Wednesday, July 30, 2008

Yeah!! The Last Week of Summer Immersion

Wrapping up the data I have collected until now and catching the last chance to visit the OR I haven't been before, these two things are basically what I have been doing in the last week. Even though I knew that I won't be able to finish the great plan of website within six weeks a long time ago, even though I knew that there are numerous small miracles and drama happening somewhere in this hospital I wouldn't be able to learn, even though I still have tons of questions and ideas in my mind about the PC measurement, I had to face to fact that: the last week of this summer immersion program is coming to an end.

In retrospect, six weeks is really too short for me to get enough insight into the hospital. This morning when I watched the whole process of C-section for the first time and maybe the last time in my life, the strong contradiction between the bloody scene and the super happy expression on the face of the mother was still a great shock to me. As an undergraduate in biology, I would never be be touched by a bloody experiment and hardly moved by an affecting drama.

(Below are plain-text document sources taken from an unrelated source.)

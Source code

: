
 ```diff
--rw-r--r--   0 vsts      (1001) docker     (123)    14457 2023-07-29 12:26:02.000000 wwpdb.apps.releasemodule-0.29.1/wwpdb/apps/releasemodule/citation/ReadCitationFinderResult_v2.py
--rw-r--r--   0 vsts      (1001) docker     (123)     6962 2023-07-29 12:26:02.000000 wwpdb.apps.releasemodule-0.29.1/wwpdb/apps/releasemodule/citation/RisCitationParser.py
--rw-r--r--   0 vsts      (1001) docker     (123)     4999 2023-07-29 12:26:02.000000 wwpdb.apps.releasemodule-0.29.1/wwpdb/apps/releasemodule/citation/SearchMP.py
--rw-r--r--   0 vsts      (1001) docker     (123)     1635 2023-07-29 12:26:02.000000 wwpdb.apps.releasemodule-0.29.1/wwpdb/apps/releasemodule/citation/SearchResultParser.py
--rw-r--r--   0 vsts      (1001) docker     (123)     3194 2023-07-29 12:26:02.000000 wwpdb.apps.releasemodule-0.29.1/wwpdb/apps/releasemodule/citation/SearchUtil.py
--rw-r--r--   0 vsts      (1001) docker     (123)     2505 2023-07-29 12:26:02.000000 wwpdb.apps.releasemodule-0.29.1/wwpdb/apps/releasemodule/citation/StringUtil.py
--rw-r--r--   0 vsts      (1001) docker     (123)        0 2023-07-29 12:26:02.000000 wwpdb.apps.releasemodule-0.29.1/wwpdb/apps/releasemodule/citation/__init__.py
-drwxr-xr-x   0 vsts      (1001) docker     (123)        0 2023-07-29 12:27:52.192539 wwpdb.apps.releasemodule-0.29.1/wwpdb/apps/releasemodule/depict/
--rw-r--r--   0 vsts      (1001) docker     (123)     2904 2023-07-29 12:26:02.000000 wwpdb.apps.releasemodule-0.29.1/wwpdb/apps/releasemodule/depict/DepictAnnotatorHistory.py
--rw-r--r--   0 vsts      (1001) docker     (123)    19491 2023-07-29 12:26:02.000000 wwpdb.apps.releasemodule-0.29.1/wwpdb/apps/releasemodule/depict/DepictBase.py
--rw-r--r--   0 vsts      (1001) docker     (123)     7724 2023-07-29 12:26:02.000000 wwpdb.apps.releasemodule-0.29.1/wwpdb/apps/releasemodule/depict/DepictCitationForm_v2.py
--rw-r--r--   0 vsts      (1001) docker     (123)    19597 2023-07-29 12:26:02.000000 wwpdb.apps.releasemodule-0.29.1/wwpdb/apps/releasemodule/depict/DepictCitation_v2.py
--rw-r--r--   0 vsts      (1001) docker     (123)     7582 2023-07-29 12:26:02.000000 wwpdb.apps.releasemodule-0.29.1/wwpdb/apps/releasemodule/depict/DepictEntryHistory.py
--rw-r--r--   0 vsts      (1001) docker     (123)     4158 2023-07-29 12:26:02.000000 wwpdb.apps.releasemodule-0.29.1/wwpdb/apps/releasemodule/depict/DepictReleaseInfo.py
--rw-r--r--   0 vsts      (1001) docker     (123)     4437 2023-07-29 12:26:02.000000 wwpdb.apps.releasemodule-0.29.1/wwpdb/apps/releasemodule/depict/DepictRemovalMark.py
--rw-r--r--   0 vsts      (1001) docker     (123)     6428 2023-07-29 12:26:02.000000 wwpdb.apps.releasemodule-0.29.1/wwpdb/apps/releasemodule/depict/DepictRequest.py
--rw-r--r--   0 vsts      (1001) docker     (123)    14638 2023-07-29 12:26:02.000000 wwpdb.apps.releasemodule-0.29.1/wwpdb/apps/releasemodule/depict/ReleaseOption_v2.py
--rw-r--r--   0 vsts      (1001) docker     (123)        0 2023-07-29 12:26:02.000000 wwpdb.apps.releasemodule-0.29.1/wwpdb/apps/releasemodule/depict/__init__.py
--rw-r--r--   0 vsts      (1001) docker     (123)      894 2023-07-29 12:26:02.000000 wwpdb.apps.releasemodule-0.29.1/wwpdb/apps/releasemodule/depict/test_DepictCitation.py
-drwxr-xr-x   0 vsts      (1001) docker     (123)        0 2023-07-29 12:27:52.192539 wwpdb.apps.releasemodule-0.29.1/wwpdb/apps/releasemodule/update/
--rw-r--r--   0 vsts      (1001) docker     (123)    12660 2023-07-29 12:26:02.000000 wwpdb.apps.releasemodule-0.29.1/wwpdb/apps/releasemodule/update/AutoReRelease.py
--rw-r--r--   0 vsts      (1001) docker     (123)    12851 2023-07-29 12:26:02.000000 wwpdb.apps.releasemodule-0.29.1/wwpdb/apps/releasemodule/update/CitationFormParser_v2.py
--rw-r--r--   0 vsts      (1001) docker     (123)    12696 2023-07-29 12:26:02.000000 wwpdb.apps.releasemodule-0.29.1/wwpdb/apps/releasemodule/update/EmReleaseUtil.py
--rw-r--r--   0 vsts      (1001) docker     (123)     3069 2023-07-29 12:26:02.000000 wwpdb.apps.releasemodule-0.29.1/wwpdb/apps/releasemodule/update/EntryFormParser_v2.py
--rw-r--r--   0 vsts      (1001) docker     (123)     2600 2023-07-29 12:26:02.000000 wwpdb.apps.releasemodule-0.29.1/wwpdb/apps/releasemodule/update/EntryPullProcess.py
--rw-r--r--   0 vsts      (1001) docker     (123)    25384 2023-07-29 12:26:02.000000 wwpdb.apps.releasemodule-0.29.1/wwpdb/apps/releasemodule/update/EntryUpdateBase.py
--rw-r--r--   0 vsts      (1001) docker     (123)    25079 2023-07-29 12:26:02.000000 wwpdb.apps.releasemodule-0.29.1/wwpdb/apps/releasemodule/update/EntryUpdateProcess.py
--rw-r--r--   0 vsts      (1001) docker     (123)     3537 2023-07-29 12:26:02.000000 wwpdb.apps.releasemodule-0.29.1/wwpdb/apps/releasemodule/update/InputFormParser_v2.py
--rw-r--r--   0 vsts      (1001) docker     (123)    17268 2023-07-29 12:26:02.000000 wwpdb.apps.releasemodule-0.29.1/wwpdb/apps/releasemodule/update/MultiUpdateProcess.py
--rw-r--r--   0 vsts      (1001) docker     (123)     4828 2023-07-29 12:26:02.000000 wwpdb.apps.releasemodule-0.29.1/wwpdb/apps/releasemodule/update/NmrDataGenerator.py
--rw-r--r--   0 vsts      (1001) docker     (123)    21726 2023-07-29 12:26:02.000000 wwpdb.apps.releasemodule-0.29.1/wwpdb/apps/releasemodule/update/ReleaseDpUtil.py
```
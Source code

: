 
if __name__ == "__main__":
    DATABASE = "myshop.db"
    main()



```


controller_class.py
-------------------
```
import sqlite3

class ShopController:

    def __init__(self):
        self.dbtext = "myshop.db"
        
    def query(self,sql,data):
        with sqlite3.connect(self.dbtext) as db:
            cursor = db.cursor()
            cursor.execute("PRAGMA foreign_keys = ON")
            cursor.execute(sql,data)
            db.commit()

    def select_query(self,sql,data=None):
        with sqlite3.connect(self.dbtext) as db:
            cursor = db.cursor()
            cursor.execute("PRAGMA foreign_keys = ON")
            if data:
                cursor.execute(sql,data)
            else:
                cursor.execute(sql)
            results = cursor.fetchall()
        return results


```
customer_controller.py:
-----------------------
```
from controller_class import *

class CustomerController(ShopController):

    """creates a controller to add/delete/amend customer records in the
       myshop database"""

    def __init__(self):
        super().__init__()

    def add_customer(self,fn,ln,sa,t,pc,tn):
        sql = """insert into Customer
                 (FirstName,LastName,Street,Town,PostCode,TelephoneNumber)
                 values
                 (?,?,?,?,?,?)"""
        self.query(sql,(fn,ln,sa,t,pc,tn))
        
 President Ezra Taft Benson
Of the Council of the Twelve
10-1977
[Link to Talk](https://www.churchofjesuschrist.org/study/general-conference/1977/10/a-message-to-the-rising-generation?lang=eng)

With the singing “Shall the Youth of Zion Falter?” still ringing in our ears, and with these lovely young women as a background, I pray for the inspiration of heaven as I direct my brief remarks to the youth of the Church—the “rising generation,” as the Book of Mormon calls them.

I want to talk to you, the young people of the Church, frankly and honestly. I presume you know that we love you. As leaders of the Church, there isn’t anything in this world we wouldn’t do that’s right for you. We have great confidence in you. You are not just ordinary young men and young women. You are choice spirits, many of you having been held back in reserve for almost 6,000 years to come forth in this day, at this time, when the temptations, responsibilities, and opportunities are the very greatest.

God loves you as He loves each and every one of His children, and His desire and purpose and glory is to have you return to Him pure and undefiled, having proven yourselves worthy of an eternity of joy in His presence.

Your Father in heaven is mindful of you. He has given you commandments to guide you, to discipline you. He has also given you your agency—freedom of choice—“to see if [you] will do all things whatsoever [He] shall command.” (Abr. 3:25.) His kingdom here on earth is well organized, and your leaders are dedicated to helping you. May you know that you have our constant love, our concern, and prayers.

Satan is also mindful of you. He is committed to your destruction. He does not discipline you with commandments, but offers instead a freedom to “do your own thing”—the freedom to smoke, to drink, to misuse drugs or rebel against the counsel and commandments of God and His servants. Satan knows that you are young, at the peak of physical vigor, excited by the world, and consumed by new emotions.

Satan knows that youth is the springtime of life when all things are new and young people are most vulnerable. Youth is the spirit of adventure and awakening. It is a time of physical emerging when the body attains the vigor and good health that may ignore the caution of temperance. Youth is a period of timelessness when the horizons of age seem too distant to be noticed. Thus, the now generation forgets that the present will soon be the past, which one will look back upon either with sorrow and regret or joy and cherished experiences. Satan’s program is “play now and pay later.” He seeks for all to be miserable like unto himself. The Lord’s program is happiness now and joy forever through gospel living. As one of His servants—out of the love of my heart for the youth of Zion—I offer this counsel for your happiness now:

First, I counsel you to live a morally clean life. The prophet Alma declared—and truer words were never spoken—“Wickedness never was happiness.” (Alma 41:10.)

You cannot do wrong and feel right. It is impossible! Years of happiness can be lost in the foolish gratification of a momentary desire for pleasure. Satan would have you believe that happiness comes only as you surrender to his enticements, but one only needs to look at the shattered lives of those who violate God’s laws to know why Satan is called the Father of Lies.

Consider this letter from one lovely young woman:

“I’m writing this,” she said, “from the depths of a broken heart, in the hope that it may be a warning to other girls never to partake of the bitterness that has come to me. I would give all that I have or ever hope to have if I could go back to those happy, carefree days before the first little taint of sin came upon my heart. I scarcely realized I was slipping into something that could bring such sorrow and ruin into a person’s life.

Because of that, I underestimated the power of the inevitable combination of the two in hospital before I could realize it. Though for many times I reminded myself not be too involved in personal emotion about one single case, I know it is actually very hard. How could one find a simple righteous principle in the mergence area of natural and social science? How could the hybrid of research institution and social facilities be easily judged on right and wrong?

Knowing this, I am very happy that this program could offer me this chance to have a little touch to the knowledge of this super complicated system during the short six weeks under such circumstances. Perhaps many years later, most of the medical terms I learned at this moment would be gradually erased from my memory. Nevertheless, there are definitely some scenes, some people and some words I once came across in this summer would remind me from time to time many different aspects I used to neglect when studying healthcare in the lab. They will also remind me what kind of things I should pay attention to besides the improvement of technology in my career as a bioengineer.

Knowing this, I am not regretful that I have only been here for six weeks. Actually, on the other hand, I found myself can be helpful to someone in hospital right in the last week. When the assistant of doctor came over to me in panic asking about some net questions, when the medical student also came over to ask me some math conceptions in references, I finally felt that I little "nobody" BME PhD could also do "something" here!